Within the week, Theo was to hear from various sources that there’d been disgruntlement in the theatrical community from Americans who’d happened at the time to be in London regarding the BBC’s tribute (which was re-aired over the next few days). The decision to use a British actress reciting Shakespeare, rather than an American reciting Rexford himself, was taken as a national slight. So was the decision (the BBC denied that it was a decision) to solicit testimonials exclusively from British luminaries, rather than from the disgruntled Americans, who felt they had more to say about Ford Rexford, and more right to say it, than any foreigner possibly could. As a matter of fact, none of these compatriots had known Ford nearly as intimately as the British actress, who’d slept with him for eight weeks. As for Theo, he felt sure Ford would have loved having Shakespeare’s Cleopatra sing his swan song, and wouldn’t have cared at all to hear what Amanda Mahan and Scottie Smith (two of the disgruntled Americans who chanced to be in London) had to say about the tragic loss of his great genius.
•••
Within the week, Theo Ryan had admitted as a fact unsusceptible to revision that Ford was dead. He’d had, of course, to act upon the premise long before that, while his heart was still sealed against it. He had obligations and responsibilities that required the premise. The next day he’d had to accept the sympathy of his parents and friends. He’d had to offer sympathy to other people; some of whom, like Pawnee Rexford, wouldn’t admit they needed it.
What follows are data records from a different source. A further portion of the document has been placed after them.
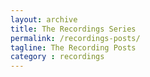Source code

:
 ```yaml
---
layout: archive
title: The Recordings Series
permalink: /recordings-posts/
tagline: The Recording Posts
category : recordings
---
```

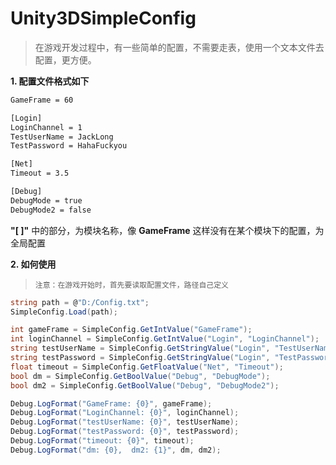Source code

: # Unity3DSimpleConfig
> 在游戏开发过程中，有一些简单的配置，不需要走表，使用一个文本文件去配置，更方便。

**1. 配置文件格式如下**

```txt
GameFrame = 60

[Login]
LoginChannel = 1
TestUserName = JackLong
TestPassword = HahaFuckyou

[Net]
Timeout = 3.5

[Debug]
DebugMode = true
DebugMode2 = false
```

**"[ ]"** 中的部分，为模块名称，像 **GameFrame** 这样没有在某个模块下的配置，为全局配置



**2. 如何使用**

> `注意：在游戏开始时，首先要读取配置文件，路径自己定义`

```csharp
string path = @"D:/Config.txt";
SimpleConfig.Load(path);

int gameFrame = SimpleConfig.GetIntValue("GameFrame");
int loginChannel = SimpleConfig.GetIntValue("Login", "LoginChannel");
string testUserName = SimpleConfig.GetStringValue("Login", "TestUserName");
string testPassword = SimpleConfig.GetStringValue("Login", "TestPassword");
float timeout = SimpleConfig.GetFloatValue("Net", "Timeout");
bool dm = SimpleConfig.GetBoolValue("Debug", "DebugMode");
bool dm2 = SimpleConfig.GetBoolValue("Debug", "DebugMode2");

Debug.LogFormat("GameFrame: {0}", gameFrame);
Debug.LogFormat("LoginChannel: {0}", loginChannel);
Debug.LogFormat("testUserName: {0}", testUserName);
Debug.LogFormat("testPassword: {0}", testPassword);
Debug.LogFormat("timeout: {0}", timeout);
Debug.LogFormat("dm: {0},  dm2: {1}", dm, dm2);
```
He’d had to decline to turn over Principles of Aesthetic Distance either to Amanda
Mahan or to Buzzy Middendorf (who’d finally returned from Capri, or had at least admitted he was back); he gave as his reason for withholding the play, “legal questions regarding the estate.” He’d had to hear Adolphus Mahan pretend to be grieved for a decent amount of transatlantic time before saying that he wanted Theo’s permission to submit for prepublication serial rights Chapter One of the Rexford biography to The New Yorker and Chapter Two to Vanity Fair. (Mahan pointed out in a polite way the courtesy of his request, since he didn’t need Theo’s permission, as, by their contract, first serial rights were reserved to the publisher.)
That afternoon, Theo had had to meet with Bernie Bittermann as soon as the latter had arrived at his London hotel, to learn officially what he’d pretty much suspected, that he was to be Ford’s literary executor. He’d had to go down lists of names with Bernie to be sure everyone who should have been called had been called. Theo knew that Bernie, the most organized man alive, had not forgotten any conceivable name—from Ford’s first wife to Jenny Harte—or any detail of the playwright’s liabilities or assets, but they went over it all anyhow. He’d already had his first argument with Bernie, too, over the contents of the army trunk. He’d argued that as literary executor, he and he alone would examine and catalog the papers in the trunk. He would do it as soon as he felt capable of it, but he wasn’t capable of it today. Ford had left him “authority for the disposal of all manuscripts, correspondence, and other papers at the discretion of said executor,” and that’s exactly what that trunk was full of—papers. “I’ll go to the mat,” Theo threatened, towering over the business manager. “‘At the discretion of said executor’—that’s what it says.”
With a snarled, “I told Ford not to put it like that,” Bittermann finally yielded. “All right, all right, for now. You’re upset, we’re all upset.”
Bittermann was the trustee of the estate and Pawnee was the heir. Already, the accountant was fretting that Pawnee, a heavily mortgaged small-time rancher, would refuse the inheritance and that his older brother, Josh Junior, a millionaire real estate developer, would sue for half. It was that night, after he had returned from the Stratford mortuary with Bittermann and Ford’s sister, while Bernie was griping as he always had about Ford’s impracticality, if not perversity, in not anticipating a fight by his older son over the will, that the crack began to open in the seal around Theo’s heart. That’s what it felt like, like a sharp, scary, painful crack in his breastbone, splintering a space in the bone through which the fact could slip.